In deze uitspraak van de Rechtbank Zeeland-West-Brabant op 11 juli 2023, wordt het beroep van eisers tegen het verlenen van een omgevingsvergunning voor het bouwen van twee recreatiewoningen op de percelen [adres] 4a en 4b te [plaatsnaam 2] beoordeeld. Het college van burgemeester en wethouders van de gemeente Breda had op 15 maart 2022 de omgevingsvergunning verleend, maar eisers maakten bezwaar en voerden aan dat de vergunning niet in overeenstemming was met het bestemmingsplan Buitengebied [plaatsnaam 2]. De rechtbank heeft op 29 juni 2023 de zaak behandeld, waarbij eisers en hun gemachtigde aanwezig waren, evenals vertegenwoordigers van het college en de vergunninghouder.

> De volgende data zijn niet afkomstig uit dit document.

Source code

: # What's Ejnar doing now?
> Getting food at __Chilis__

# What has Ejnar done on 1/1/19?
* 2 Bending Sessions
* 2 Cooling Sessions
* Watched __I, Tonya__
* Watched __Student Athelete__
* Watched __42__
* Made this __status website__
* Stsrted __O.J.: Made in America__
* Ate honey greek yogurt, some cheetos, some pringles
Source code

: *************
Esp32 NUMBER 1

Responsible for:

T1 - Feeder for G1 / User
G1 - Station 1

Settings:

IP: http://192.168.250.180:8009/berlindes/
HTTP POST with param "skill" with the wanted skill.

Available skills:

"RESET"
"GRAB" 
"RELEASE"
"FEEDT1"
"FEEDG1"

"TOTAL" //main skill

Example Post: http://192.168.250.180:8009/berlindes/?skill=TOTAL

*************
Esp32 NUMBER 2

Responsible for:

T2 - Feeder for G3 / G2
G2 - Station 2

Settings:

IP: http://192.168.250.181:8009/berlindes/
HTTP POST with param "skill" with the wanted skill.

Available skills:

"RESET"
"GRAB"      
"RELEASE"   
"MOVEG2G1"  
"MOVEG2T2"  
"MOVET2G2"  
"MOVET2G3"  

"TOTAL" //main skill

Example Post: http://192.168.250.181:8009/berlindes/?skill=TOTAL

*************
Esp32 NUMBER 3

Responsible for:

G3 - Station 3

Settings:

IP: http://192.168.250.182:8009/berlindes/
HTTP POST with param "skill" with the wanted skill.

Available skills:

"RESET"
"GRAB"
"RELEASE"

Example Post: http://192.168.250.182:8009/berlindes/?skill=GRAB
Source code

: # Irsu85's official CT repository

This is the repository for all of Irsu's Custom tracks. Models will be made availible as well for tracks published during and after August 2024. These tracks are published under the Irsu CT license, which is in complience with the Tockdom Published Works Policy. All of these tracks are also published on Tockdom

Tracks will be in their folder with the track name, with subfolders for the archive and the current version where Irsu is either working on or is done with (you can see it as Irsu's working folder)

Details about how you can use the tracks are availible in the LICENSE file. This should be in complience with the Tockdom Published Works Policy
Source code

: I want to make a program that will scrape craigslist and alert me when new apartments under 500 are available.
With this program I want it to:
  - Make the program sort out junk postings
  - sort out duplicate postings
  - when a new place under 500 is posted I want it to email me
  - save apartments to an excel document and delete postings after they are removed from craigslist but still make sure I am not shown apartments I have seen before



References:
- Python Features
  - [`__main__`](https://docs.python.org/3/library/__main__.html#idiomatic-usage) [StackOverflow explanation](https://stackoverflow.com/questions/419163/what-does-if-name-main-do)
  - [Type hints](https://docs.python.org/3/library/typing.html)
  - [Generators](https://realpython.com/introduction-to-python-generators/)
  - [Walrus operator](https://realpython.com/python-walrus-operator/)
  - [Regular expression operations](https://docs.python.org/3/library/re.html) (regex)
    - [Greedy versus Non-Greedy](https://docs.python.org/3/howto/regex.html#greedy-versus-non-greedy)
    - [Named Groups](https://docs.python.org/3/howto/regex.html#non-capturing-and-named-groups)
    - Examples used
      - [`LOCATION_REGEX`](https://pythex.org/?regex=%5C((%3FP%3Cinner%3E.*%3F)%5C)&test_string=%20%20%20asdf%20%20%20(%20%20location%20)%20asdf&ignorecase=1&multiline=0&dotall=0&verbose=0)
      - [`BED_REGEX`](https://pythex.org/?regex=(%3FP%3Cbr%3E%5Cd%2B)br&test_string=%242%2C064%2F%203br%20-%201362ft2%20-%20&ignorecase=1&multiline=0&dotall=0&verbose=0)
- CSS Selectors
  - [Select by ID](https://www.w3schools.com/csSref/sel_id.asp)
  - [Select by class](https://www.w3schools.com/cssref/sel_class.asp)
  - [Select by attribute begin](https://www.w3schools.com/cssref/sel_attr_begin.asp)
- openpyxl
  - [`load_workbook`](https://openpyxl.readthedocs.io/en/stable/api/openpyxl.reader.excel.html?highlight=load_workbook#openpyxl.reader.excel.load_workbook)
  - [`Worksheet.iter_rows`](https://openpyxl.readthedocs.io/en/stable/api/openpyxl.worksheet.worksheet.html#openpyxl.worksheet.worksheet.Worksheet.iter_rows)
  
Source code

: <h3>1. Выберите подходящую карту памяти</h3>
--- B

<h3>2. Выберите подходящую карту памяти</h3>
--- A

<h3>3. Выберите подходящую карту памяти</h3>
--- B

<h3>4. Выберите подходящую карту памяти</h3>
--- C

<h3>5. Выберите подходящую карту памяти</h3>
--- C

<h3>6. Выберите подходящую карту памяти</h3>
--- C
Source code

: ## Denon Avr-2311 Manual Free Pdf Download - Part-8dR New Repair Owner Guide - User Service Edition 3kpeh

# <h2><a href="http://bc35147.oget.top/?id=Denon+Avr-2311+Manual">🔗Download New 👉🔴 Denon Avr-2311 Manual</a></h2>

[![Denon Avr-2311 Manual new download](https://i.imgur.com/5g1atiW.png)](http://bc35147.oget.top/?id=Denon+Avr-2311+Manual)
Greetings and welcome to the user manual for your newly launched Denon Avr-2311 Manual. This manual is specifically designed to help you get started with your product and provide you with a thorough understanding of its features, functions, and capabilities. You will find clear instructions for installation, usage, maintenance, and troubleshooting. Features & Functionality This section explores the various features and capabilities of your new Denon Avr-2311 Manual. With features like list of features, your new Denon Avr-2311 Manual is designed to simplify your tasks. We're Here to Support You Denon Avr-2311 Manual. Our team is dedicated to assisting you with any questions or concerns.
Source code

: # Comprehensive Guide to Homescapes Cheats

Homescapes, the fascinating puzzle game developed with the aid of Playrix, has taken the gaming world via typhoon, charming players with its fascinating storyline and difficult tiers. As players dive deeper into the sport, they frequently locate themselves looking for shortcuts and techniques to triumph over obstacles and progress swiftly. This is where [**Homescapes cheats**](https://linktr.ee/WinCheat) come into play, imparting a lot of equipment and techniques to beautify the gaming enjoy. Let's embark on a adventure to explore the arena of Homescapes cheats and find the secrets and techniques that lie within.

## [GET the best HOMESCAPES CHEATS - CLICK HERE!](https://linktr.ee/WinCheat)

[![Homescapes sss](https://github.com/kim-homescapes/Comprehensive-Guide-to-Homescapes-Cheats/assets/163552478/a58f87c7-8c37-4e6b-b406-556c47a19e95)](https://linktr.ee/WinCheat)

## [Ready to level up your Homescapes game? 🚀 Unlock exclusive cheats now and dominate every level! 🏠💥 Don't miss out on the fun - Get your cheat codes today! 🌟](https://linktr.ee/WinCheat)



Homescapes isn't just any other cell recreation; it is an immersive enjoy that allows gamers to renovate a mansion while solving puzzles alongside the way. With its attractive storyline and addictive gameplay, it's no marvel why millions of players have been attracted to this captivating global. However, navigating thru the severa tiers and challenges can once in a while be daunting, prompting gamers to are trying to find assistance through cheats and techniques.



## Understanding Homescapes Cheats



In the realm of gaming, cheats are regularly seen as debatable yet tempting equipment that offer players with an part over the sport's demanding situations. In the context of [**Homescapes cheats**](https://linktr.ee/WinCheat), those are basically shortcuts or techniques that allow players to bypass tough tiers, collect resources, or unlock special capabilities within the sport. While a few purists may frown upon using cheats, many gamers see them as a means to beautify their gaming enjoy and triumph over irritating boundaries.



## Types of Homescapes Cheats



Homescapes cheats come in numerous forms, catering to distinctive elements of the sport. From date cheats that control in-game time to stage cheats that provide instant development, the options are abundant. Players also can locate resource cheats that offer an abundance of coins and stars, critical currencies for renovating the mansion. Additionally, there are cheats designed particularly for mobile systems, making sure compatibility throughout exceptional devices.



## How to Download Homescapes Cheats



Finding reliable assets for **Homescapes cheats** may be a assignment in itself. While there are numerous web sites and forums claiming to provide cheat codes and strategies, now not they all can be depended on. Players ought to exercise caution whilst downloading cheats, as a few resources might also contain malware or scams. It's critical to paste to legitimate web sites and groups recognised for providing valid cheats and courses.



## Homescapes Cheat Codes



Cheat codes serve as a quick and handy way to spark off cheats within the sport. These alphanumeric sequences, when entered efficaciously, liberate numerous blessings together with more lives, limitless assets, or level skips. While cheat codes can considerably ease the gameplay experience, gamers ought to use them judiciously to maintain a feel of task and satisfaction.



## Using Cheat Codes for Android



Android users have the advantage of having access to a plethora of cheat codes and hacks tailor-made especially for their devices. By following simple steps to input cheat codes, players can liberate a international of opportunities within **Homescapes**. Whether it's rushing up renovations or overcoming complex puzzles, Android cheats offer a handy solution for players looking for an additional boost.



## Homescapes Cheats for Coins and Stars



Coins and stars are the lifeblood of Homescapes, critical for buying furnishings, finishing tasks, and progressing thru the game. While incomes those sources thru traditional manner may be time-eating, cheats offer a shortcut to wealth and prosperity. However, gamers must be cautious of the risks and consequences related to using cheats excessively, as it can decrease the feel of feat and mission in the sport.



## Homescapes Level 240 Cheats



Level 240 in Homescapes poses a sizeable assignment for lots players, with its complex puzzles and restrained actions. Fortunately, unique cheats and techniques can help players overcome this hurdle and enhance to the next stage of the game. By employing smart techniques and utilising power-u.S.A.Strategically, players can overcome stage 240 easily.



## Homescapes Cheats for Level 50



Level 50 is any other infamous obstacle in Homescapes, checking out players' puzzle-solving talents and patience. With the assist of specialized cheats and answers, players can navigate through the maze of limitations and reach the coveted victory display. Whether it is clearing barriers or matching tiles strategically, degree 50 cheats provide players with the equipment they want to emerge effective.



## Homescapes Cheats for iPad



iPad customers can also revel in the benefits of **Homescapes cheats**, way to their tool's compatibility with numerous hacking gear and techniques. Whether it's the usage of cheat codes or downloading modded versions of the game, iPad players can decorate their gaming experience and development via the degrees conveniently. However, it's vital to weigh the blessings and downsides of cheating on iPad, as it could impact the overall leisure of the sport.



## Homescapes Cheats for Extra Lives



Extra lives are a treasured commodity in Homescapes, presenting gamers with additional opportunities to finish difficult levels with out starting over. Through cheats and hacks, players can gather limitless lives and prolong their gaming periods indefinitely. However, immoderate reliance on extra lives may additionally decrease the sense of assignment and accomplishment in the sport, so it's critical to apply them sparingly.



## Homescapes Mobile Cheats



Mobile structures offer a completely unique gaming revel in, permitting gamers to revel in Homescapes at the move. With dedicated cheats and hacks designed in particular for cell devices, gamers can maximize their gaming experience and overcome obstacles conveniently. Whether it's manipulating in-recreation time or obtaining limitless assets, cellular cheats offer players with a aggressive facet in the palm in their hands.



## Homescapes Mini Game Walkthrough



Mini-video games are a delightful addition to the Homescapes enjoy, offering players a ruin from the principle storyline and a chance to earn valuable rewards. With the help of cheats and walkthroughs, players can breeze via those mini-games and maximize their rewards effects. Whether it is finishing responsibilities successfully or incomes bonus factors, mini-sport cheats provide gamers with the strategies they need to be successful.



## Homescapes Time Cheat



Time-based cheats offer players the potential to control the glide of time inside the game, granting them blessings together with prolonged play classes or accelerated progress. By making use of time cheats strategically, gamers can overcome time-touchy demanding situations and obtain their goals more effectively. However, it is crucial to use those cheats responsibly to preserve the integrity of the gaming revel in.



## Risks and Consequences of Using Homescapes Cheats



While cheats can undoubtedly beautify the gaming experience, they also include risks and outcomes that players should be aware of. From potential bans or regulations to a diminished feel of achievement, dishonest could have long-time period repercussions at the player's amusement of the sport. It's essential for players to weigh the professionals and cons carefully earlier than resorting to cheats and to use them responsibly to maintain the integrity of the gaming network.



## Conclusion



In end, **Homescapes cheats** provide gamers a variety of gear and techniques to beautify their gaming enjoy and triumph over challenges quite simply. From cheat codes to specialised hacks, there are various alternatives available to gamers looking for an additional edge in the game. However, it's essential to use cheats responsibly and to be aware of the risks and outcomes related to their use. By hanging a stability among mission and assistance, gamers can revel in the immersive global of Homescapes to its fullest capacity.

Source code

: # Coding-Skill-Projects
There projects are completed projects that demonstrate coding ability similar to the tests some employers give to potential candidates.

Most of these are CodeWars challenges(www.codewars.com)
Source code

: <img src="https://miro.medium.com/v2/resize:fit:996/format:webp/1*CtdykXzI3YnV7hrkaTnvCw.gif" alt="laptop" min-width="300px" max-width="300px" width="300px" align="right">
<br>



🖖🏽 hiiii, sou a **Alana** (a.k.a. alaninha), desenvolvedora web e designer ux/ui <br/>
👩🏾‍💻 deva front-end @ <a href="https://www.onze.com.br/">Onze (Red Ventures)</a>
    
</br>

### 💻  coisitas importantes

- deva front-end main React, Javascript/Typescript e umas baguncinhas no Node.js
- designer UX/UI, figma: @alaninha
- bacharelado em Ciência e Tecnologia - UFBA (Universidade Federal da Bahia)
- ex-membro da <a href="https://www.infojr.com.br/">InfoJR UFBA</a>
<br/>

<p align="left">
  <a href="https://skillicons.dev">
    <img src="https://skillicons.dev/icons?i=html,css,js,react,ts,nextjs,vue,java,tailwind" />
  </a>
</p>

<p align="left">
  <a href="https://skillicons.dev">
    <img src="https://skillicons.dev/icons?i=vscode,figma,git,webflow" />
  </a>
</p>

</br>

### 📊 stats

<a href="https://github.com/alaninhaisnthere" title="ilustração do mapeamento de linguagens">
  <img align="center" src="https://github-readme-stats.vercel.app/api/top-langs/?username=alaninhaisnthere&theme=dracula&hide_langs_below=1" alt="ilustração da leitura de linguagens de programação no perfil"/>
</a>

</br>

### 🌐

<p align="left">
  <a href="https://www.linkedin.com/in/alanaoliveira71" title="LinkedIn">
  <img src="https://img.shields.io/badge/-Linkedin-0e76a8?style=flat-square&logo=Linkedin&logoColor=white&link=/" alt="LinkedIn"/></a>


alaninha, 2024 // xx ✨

De rechtbank concludeert dat het college niet voldoende heeft vastgesteld dat de recreatiewoningen binnen de contouren van het bestemmingsvlak Recreatiewoningen gebouwd zullen worden. Eisers stelden dat er geen bestaande recreatiewoningen zijn, terwijl dit wel een eis is in het bestemmingsplan. Ook werd aangevoerd dat er onvoldoende parkeerruimte is voorzien. De rechtbank oordeelt dat het college de omgevingsvergunning niet had mogen verlenen, omdat niet kan worden vastgesteld of het bouwplan binnen het bestemmingsplan past. De rechtbank vernietigt het bestreden besluit en draagt het college op om binnen zes weken een nieuw besluit te nemen, waarbij het griffierecht en proceskosten aan eisers worden vergoed.
Deze uitspraak benadrukt het belang van zorgvuldigheid bij het verlenen van omgevingsvergunningen en de noodzaak om te voldoen aan de eisen van het bestemmingsplan. De rechtbank wijst erop dat de analoge plankaart leidend is en dat de digitale versie niet voldoende duidelijkheid biedt over de bestemmingsvlakken. De uitspraak heeft gevolgen voor de verdere procedure en de betrokken partijen.